Они придут еще в шинелях и ремнях
И долго будут их снимать в передней -
Еще вчера война, еще всего на днях
Был ими похоронен тот, последний,
О ком ты спросишь: «Что ж он не пришел?»-
И сразу оборвутся разговоры,
И все заметят, как широк им стол,
И станут про себя считать приборы.
...Но если опоздать случится мне
И ты, меня коря за опозданье,
Услышишь вдруг, как кто-то в тишине
Шепнет, что бесполезно ожиданье, -
Не отменяй с друзьями торжество.
Что из того, что я тебе всех ближе,
Что из того, что я любил, что из того,
Что глаз твоих я больше не увижу?
Мы собирались здесь, как равные, потом
Вдвоем — ты только мне была дана судьбою,
Но здесь, за этим дружеским столом,
Мы были все равны перед тобою.
Потом ты можешь помнить обо мне,
Потом ты можешь плакать, если надо,
И, встав к окну в холодной простыне,
Просить у одиночества пощады.
Но здесь не смей слезами и тоской
По мне по одному лишать последней чести
Всех тех, кто вместе уезжал со мной
И кто со мною не вернулся вместе.

– Я поняла, что он думает, как он уйдет, а я останусь, – Любовь Николаевна и сейчас не может сдержать слез. – Он думал, как я буду жить. Он почти с каждым из наших друзей переговорил: чтобы меня не оставили, не бросили. И они девять лет меня не оставляют.

* * *

– После похорон жизнь закончилась, – продолжает она. – Я думала, что мне не придется ходить в магазин, я ведь скоро тоже умру. Мне все равно ничего не понадобится больше.

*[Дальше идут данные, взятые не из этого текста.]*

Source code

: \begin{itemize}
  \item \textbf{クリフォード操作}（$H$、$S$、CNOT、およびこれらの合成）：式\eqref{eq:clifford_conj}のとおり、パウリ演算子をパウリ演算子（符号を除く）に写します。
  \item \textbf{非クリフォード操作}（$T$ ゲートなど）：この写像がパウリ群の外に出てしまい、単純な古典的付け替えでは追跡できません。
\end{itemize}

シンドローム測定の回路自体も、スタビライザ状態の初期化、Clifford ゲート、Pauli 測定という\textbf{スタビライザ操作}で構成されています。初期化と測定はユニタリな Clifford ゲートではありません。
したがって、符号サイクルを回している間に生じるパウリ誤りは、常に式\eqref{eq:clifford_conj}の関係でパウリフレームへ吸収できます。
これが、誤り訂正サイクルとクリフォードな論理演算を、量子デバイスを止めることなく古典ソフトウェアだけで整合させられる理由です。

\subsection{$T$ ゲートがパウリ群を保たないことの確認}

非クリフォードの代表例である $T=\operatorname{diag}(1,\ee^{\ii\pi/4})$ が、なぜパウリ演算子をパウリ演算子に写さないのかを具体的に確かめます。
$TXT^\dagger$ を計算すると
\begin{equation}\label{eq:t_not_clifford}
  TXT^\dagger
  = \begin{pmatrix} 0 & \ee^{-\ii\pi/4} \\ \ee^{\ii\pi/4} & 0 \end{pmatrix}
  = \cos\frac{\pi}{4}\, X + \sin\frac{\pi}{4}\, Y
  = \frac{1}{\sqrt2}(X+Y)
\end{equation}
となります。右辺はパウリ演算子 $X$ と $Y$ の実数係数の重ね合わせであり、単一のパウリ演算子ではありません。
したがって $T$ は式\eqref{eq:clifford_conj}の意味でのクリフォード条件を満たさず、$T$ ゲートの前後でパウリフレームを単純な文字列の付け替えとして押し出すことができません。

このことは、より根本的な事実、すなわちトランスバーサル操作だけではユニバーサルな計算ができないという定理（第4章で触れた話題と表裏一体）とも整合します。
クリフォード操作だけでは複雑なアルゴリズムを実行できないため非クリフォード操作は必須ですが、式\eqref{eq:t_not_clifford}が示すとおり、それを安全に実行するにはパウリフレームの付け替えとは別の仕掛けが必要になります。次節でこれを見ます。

42 года прожито вместе. В доме ничего не изменилось. Вот картины, которые Пустовой всю жизнь собирал. Вот его портрет, созданный Еленой Щетинкиной, про который друзья говорили: «Как же она тебя ненавидит!». Щетинкина писала его в момент, когда Пустовой принял решение уйти из милиции. Боль в глазах, такая боль… Вот те самые розы, чуть увядшие. Вот книги, на тех же полках, в том же порядке, он их перебирал, уже будучи в коляске. Вот фотографии, где они с Любой, так естественно рядом, так просто. Ее голова всегда в наклоне – к нему.

– Не получилось умереть, – качает головой Любовь Николаевна. – Он во мне, всегда. Я стараюсь что-то делать для Валеры. Вот составила каталог картин, книжку про мемориал Масленникова. Разобрала наш огромный архив. Есть музей в 47-й школе, ему посвященный. И его друзья меня все время теребят. Словом… Я даже с вами сейчас разговариваю – потому что это для него.